Ten Tribes Partnership Takes a Seat at the Table for Colorado River Management

 

The Colorado River basin is home to 26 federally recognized tribes in seven western states. Despite their long-standing rights to about 20% of the water that flows through the Colorado, many tribes are excluded from water management decisions and don’t benefit from basic water infrastructure and a secure supply of clean, safe water. The Ten Tribes Partnership is taking a seat at the decision-making table by building capacity among tribes to claim their right to water, establishing water leases, and helping restore the river’s health. Drawing upon a spiritual mandate to “ensure that this sacred water will always be protected and available” the tribes are working to “advance sustainable water management through collaborative decision-making.”

Arctic Refuge Oil Leasing Approved, Now Come the Legal Battles

Under the Trump administration, the 1.5 million-acre arctic plain on the northern edge of the Arctic National Wildlife Refuge is now open for drilling. Next up, a call for oil lease sale nominations and industry and public comment of at least 30 days, followed by a notice of the lease sale.

Home to imperiled polar bears, the vast and far-ranging Porcupine Caribou herd, countless nesting birds, and the Gwich’in Indian Nation, this is America’s last great wilderness. After a forty-year battle to prevent oil extraction on the refuge, the announcement was a blow, but that may not be the end for this pristine ecosystem.

Opponents believe that the process for approval of drilling was rushed for political reasons resulting in a flawed and inadequate analysis of the environmental impacts in violation of the National Environmental Policy Act. In addition, they claim the approval is contrary to prohibitions on killing or harassing of polar bears under the Endangered Species Act and Marine Mammal Protection Act, and the protection of indigenous subsistence food-gathering rights under the Alaska National Interest Lands Conservation Act. Vast lakes, rivers and wetlands could be affected by drilling in the Coastal Plain through water quality impacts and mining and road building related to needed infrastructure.

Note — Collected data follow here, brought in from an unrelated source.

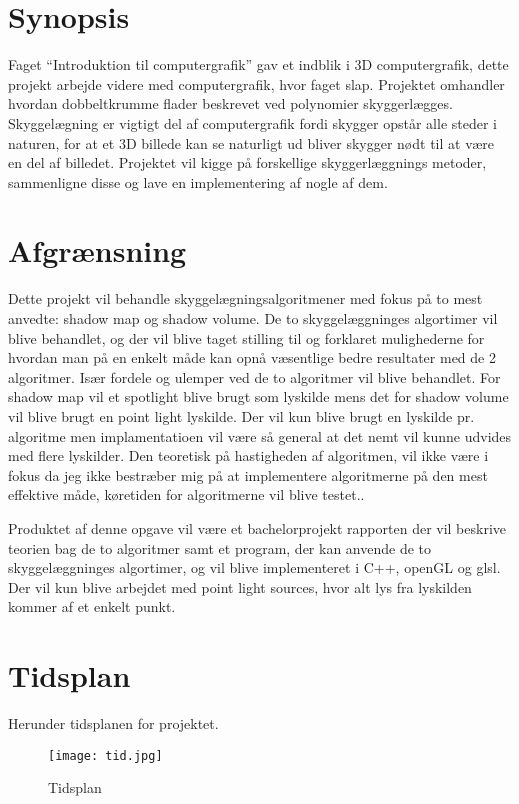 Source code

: \documentclass[11pt,a4paper]{article}
\begin{document}
\section{Synopsis}
Faget “Introduktion til computergrafik” gav et indblik i 3D computergrafik, dette projekt arbejde videre med computergrafik, hvor faget slap. Projektet omhandler hvordan dobbeltkrumme flader beskrevet ved polynomier skyggerlægges. Skyggelægning er vigtigt del af computergrafik fordi skygger opstår alle steder i naturen, for at et 3D billede kan se naturligt ud bliver skygger nødt til at være en del af billedet. Projektet vil kigge på forskellige skyggerlæggnings metoder, sammenligne disse og lave en implementering af nogle af dem.

\section{Afgrænsning}
Dette projekt vil behandle skyggelægningsalgoritmener med fokus på to mest anvedte: shadow map og shadow volume. De to skyggelæggninges algortimer vil blive behandlet, og der vil blive taget stilling til og forklaret mulighederne for hvordan man på en enkelt måde kan opnå væsentlige bedre resultater med de 2 algoritmer. Især fordele og ulemper ved de to algoritmer vil blive behandlet. For shadow map vil et spotlight blive brugt som lyskilde mens det for shadow volume vil blive brugt en point light lyskilde. Der vil kun blive brugt en lyskilde pr. algoritme men implamentatioen vil være så general at det nemt vil kunne udvides med flere lyskilder. Den teoretisk på hastigheden af algoritmen,  vil ikke være i fokus da jeg ikke bestræber mig på at implementere algoritmerne på den mest effektive måde, køretiden for algoritmerne vil blive testet..

Produktet af denne opgave vil være et bachelorprojekt rapporten der vil beskrive teorien bag de to algoritmer samt et program, der kan anvende de to skyggelæggninges algortimer, og vil blive implementeret i C++, openGL og glsl. Der vil kun blive arbejdet med point light sources, hvor alt lys fra lyskilden kommer af et enkelt punkt.
\section{Tidsplan}

Herunder tidsplanen for projektet.

\begin{figure}[ht!]
\centering
\texttt{[image: tid.jpg]}
\caption{Tidsplan}
\label{S4}
\end{figure}
\end{document}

Similarly, the Gwich’in Steering Committee which represents members of the Gwich’n Athabascan tribes located on both sides of the Canadian/Alaskan boarder, argues that approval of drilling violates a 1987 treaty that gives the Canadian Government oversight authority into the management of the Porcupine Caribou herd.  According to Arctic Today, Steering Committee Executive Director Bernadette Demientieff the “administration has done nothing but disrespect the Indigenous peoples that have occupied these lands. Our ways of life, our food security, and our identity is not up for negotiation. The fight is not over…”[1]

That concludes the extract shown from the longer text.